**HOW TO COMPLETE THIS TASK**.
All records below must be written out exactly, with the pictures excluded.

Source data
....

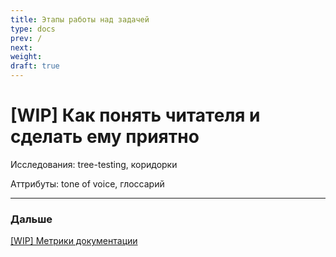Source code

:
 ```yaml
---
title: Этапы работы над задачей
type: docs
prev: /
next: 
weight: 
draft: true
---
```


# [WIP] Как понять читателя и сделать ему приятно

Исследования: tree-testing, коридорки

Аттрибуты: tone of voice, глоссарий

---

### Дальше

[[WIP] Метрики документации](%5BWIP%5D%20%D0%9C%D0%B5%D1%82%D1%80%D0%B8%D0%BA%D0%B8%20%D0%B4%D0%BE%D0%BA%D1%83%D0%BC%D0%B5%D0%BD%D1%82%D0%B0%D1%86%D0%B8%D0%B8%20764d9107068f414191a23142bab92270.md)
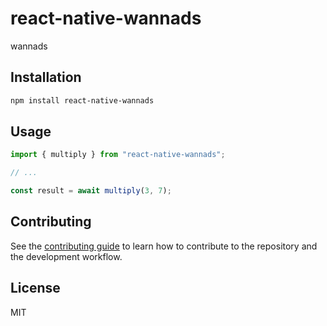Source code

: # react-native-wannads

wannads

## Installation

```sh
npm install react-native-wannads
```

## Usage

```js
import { multiply } from "react-native-wannads";

// ...

const result = await multiply(3, 7);
```

## Contributing

See the [contributing guide](CONTRIBUTING.md) to learn how to contribute to the repository and the development workflow.

## License

MIT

....

**EXPECTED ANSWER**.
Source code

:
 ```yaml
---
title: Этапы работы над задачей
type: docs
prev: /
next: 
weight: 
draft: true
---
```


# [WIP] Как понять читателя и сделать ему приятно

Исследования: tree-testing, коридорки

Аттрибуты: tone of voice, глоссарий

---

### Дальше

[[WIP] Метрики документации](%5BWIP%5D%20%D0%9C%D0%B5%D1%82%D1%80%D0%B8%D0%BA%D0%B8%20%D0%B4%D0%BE%D0%BA%D1%83%D0%BC%D0%B5%D0%BD%D1%82%D0%B0%D1%86%D0%B8%D0%B8%20764d9107068f414191a23142bab92270.md)
Source code

: # react-native-wannads

wannads

## Installation

```sh
npm install react-native-wannads
```

## Usage

```js
import { multiply } from "react-native-wannads";

// ...

const result = await multiply(3, 7);
```

## Contributing

See the [contributing guide](CONTRIBUTING.md) to learn how to contribute to the repository and the development workflow.

## License

MIT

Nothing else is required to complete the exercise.